TASK DESCRIPTION: Across these entries, how many lines contain the word "Monotree"? Answer with only the number.

[[ SOURCE MATERIAL, beginning ]]

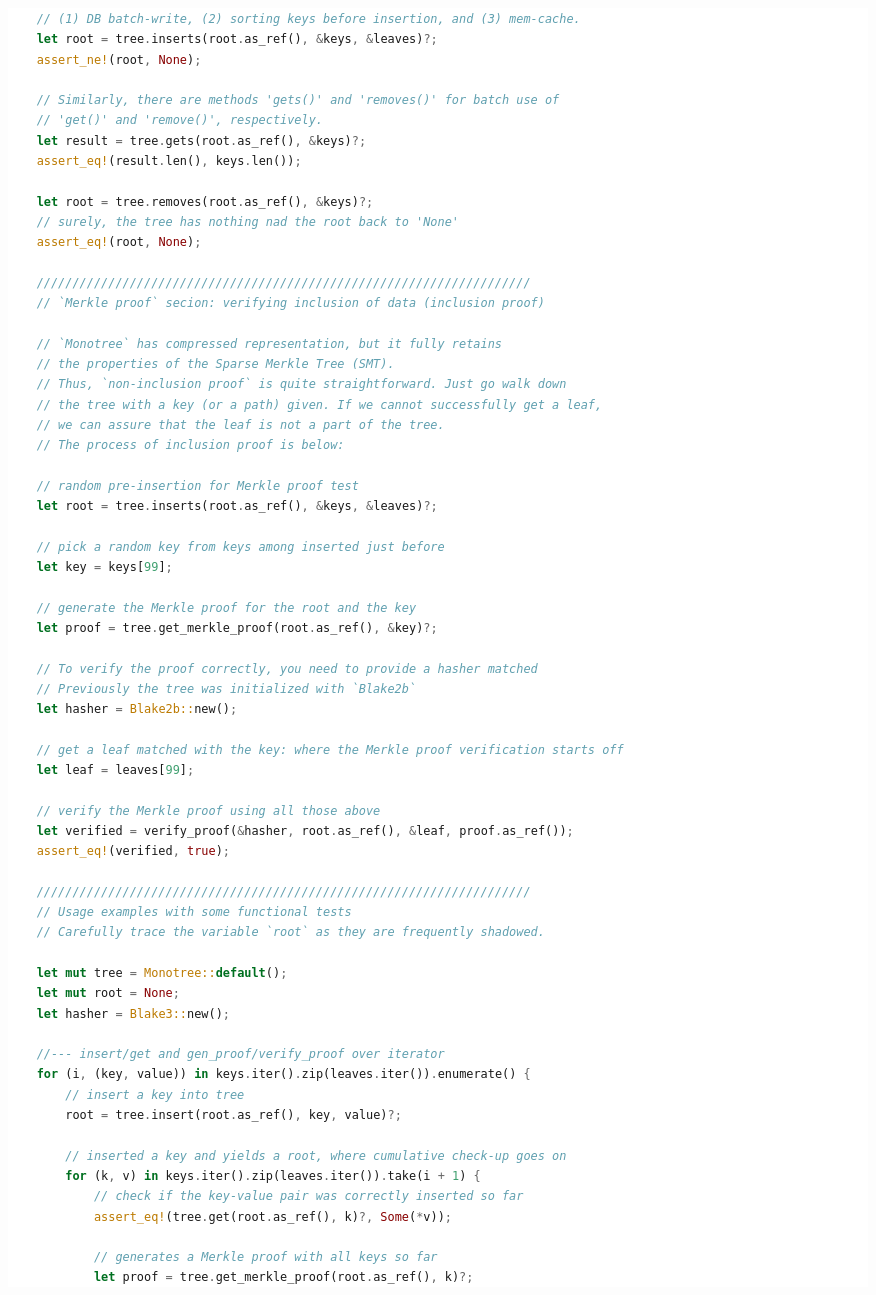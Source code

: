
 ```rust
    // (1) DB batch-write, (2) sorting keys before insertion, and (3) mem-cache.
    let root = tree.inserts(root.as_ref(), &keys, &leaves)?;
    assert_ne!(root, None);

    // Similarly, there are methods 'gets()' and 'removes()' for batch use of
    // 'get()' and 'remove()', respectively.
    let result = tree.gets(root.as_ref(), &keys)?;
    assert_eq!(result.len(), keys.len());

    let root = tree.removes(root.as_ref(), &keys)?;
    // surely, the tree has nothing nad the root back to 'None'
    assert_eq!(root, None);

    /////////////////////////////////////////////////////////////////////
    // `Merkle proof` secion: verifying inclusion of data (inclusion proof)

    // `Monotree` has compressed representation, but it fully retains
    // the properties of the Sparse Merkle Tree (SMT).
    // Thus, `non-inclusion proof` is quite straightforward. Just go walk down
    // the tree with a key (or a path) given. If we cannot successfully get a leaf,
    // we can assure that the leaf is not a part of the tree.
    // The process of inclusion proof is below:

    // random pre-insertion for Merkle proof test
    let root = tree.inserts(root.as_ref(), &keys, &leaves)?;

    // pick a random key from keys among inserted just before
    let key = keys[99];

    // generate the Merkle proof for the root and the key
    let proof = tree.get_merkle_proof(root.as_ref(), &key)?;

    // To verify the proof correctly, you need to provide a hasher matched
    // Previously the tree was initialized with `Blake2b`
    let hasher = Blake2b::new();

    // get a leaf matched with the key: where the Merkle proof verification starts off
    let leaf = leaves[99];

    // verify the Merkle proof using all those above
    let verified = verify_proof(&hasher, root.as_ref(), &leaf, proof.as_ref());
    assert_eq!(verified, true);

    /////////////////////////////////////////////////////////////////////
    // Usage examples with some functional tests
    // Carefully trace the variable `root` as they are frequently shadowed.

    let mut tree = Monotree::default();
    let mut root = None;
    let hasher = Blake3::new();

    //--- insert/get and gen_proof/verify_proof over iterator
    for (i, (key, value)) in keys.iter().zip(leaves.iter()).enumerate() {
        // insert a key into tree
        root = tree.insert(root.as_ref(), key, value)?;

        // inserted a key and yields a root, where cumulative check-up goes on
        for (k, v) in keys.iter().zip(leaves.iter()).take(i + 1) {
            // check if the key-value pair was correctly inserted so far
            assert_eq!(tree.get(root.as_ref(), k)?, Some(*v));

            // generates a Merkle proof with all keys so far
            let proof = tree.get_merkle_proof(root.as_ref(), k)?;
```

[[ SOURCE MATERIAL, end ]]

REPLY: 2